Thursday, March 27, 2008

Frank Bidart's Ironic Poem

Edith Piaf and a friend


The Soldier Who Guards The Frontier

On the surface of the earth
despite all effort I continued
the life I had led in its depths.

So when you said cuckoo
hello and my heart
leapt up imagine my surprise.

From the depths some mouth
drawn by your refusals of love
fastened on them and fattened.

It's 2004; now the creature
born of our union in 1983
attains maturity.

He guards the frontier.
As he guards the frontier he listens
all day to the records of Edith Piaf.

Heroic risk, Piaf sings. Love
is heroic risk, for what you are impelled
to risk but do not

kills you; as does, of course this voice
knows, risk. He is addicted
to the records of Edith Piaf.

He lives on the aroma, the intoxications
of what he has been spared.
He is grateful, he says, not to exist.


It is ironic that some are willing to risk their lives, but not their heart, because loving deeply is perceived as a greater risk than a bullet or a bomb. Yes, love has the potential to kill the spirit -- even the flesh, as I know well. Some hide from life in the most dangerous of physical pursuits i.e., combative front lines. Some view these as less risky than loving another deeply. I suppose were it not so, poetry might be less popular -- and Edith Piaf's voice. I think divorce made me more passionate about love; more optimistic, as the young can be, about life. Of course, I know that no matter what my environment would have been, I have no choice but to be flesh and blood - in the best sense.

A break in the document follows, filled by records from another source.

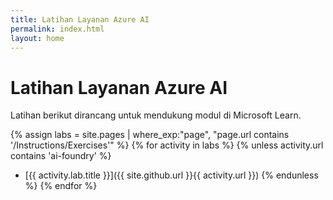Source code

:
 ```yaml
---
title: Latihan Layanan Azure AI
permalink: index.html
layout: home
---
```


# Latihan Layanan Azure AI

Latihan berikut dirancang untuk mendukung modul di Microsoft Learn.


{% assign labs = site.pages | where_exp:"page", "page.url contains '/Instructions/Exercises'" %} {% for activity in labs  %} {% unless activity.url contains 'ai-foundry' %}
- [{{ activity.lab.title }}]({{ site.github.url }}{{ activity.url }}) {% endunless %} {% endfor %}
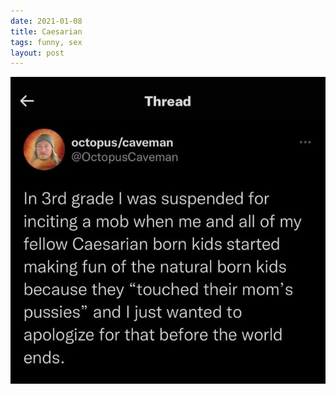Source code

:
 ```yaml
---
date: 2021-01-08
title: Caesarian
tags: funny, sex
layout: post
---
```


![caesarian.jpg](https://raw.githubusercontent.com/muneer78/muneer78.github.io/master/images/caesarian.jpg)
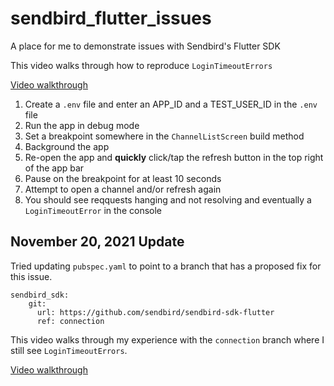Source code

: # sendbird_flutter_issues
A place for me to demonstrate issues with Sendbird's Flutter SDK

This video walks through how to reproduce `LoginTimeoutErrors`

[Video walkthrough](https://drive.google.com/file/d/1HIqPIBQNScqPELW48zIxrdGU5mFXukJI/view?usp=sharing)

1. Create a `.env` file and enter an APP_ID and a TEST_USER_ID in the `.env` file
2. Run the app in debug mode
3. Set a breakpoint somewhere in the `ChannelListScreen` build method
4. Background the app
5. Re-open the app and **quickly** click/tap the refresh button in the top right of the app bar
6. Pause on the breakpoint for at least 10 seconds
7. Attempt to open a channel and/or refresh again
8. You should see reqquests hanging and not resolving and eventually a `LoginTimeoutError` in the console

## November 20, 2021 Update
Tried updating `pubspec.yaml` to point to a branch that has a proposed fix for this issue.
```
sendbird_sdk:
    git:
      url: https://github.com/sendbird/sendbird-sdk-flutter
      ref: connection
```

This video walks through my experience with the `connection` branch where I still see `LoginTimeoutErrors`.

[Video walkthrough](https://drive.google.com/file/d/1GhQwHPl75KIjkqzyX-G5c-NzVh6s0QRC/view?usp=sharing)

Biological Surivival vs. Cultural Survival

In The Vanishing, Malcolm Gladwell's book review of "Collapse," by Jared Diamond, there are several sections which struck a cord in me:

"Why did the Norse choose not to eat fish? Because they weren't thinking about their biological survival. They were thinking about their cultural survival. Food taboos are one of the idiosyncrasies that define a community. Not eating fish served the same function as building lavish churches, and doggedly replicating the untenable agricultural practices of their land of origin. It was part of what it meant to be Norse, and if you are going to establish a community in a harsh and forbidding environment all those little idiosyncrasies which define and cement a culture are of paramount importance. "The Norse were undone by the same social glue that had enabled them to master Greenland's difficulties," Diamond writes. "The values to which people cling most stubbornly under inappropriate conditions are those values that were previously the source of their greatest triumphs over adversity." He goes on:

To us in our secular modern society, the predicament in which the Greenlanders found themselves is difficult to fathom. To them, however, concerned with their social survival as much as their biological survival, it was out of the question to invest less in churches , to imitate or intermarry with the Inuit, and thereby to face an eternity in Hell just in order to survive another winter on Earth.

Diamond's distinction between social and biological survival is a critical one, because too often we blur the two, or assume that biological survival is contingent on the strength of our civilizational values. That was the lesson taken from the two world wars and the nuclear age that followed: we would survive as a species only if we learned to get along and resolve our disputes peacefully. The fact is, though, that we can be law-abiding and peace-loving and tolerant and inventive and committed to freedom and true to our own values and still behave in ways that are biologically suicidal. The two kinds of survival are separate. "

Malcolm, according to Diamond, uses the example of the war in Rwanda. "The Hutu didn't just kill the Tutsi, he points out. The Hutu also killed other Hutu." Diamond attributes much of this to land erosion, deforestation leading to irregular rainfall, subsequent famine..."This was a society on the brink of ecological disaster, and if there is anything that is clear from the study of such societies it is that they inevitable descend into genocidal chaos."

"And when the archaeologists looked at the animal bones left in the debris, they found the bones of newborn calves, meaning that the Norse, in that final winter, had given up on the future. They found toe bones from cows, equal to the number of cow spaces in the barn, meaning that the Norse ate their cattle down to the hoofs, and they found bones of dogs covered with knife marks, meaning that, in the end, they had to eat their pets. But not fish bones, of course. Right up until they starved to death, the Norse never lost sight of what they stood for."

The New Yorker, January 3, 2005

So many current social and political systems come to mind after reading this. For one, human beings remain as stubborn as dust. We can easily transpose the Norse's sociocultural arrogance with the arrogance of today's suburbanite sprawl, social malice, beauty obsessed, phobia-ridden behaviors. Including the "red" half of the country, who deem it unpatriotic to acknowledge global warming, and the probability of their own biological extinction, preferring to blindly align themselves with a government which sends their children to war for oil, thus securing their great grand children's legacies -- or so the power's that be doggedly imagine.

Also, I can't help but feel a little like the Inuit, who the Norse called skraelings, "wretches," and whose practical wisdom and general humanity was treated with malicious hostility.

Are we so blinded by cultural survival that we are willing to be so cavalier as to pick and choose whom we are open to learning from and including -- to the detriment of our biological survival? I mean, what this implies is that, diversity, or lack thereof, will kill us all in the end; the marginal, such as myself, will be the first to go.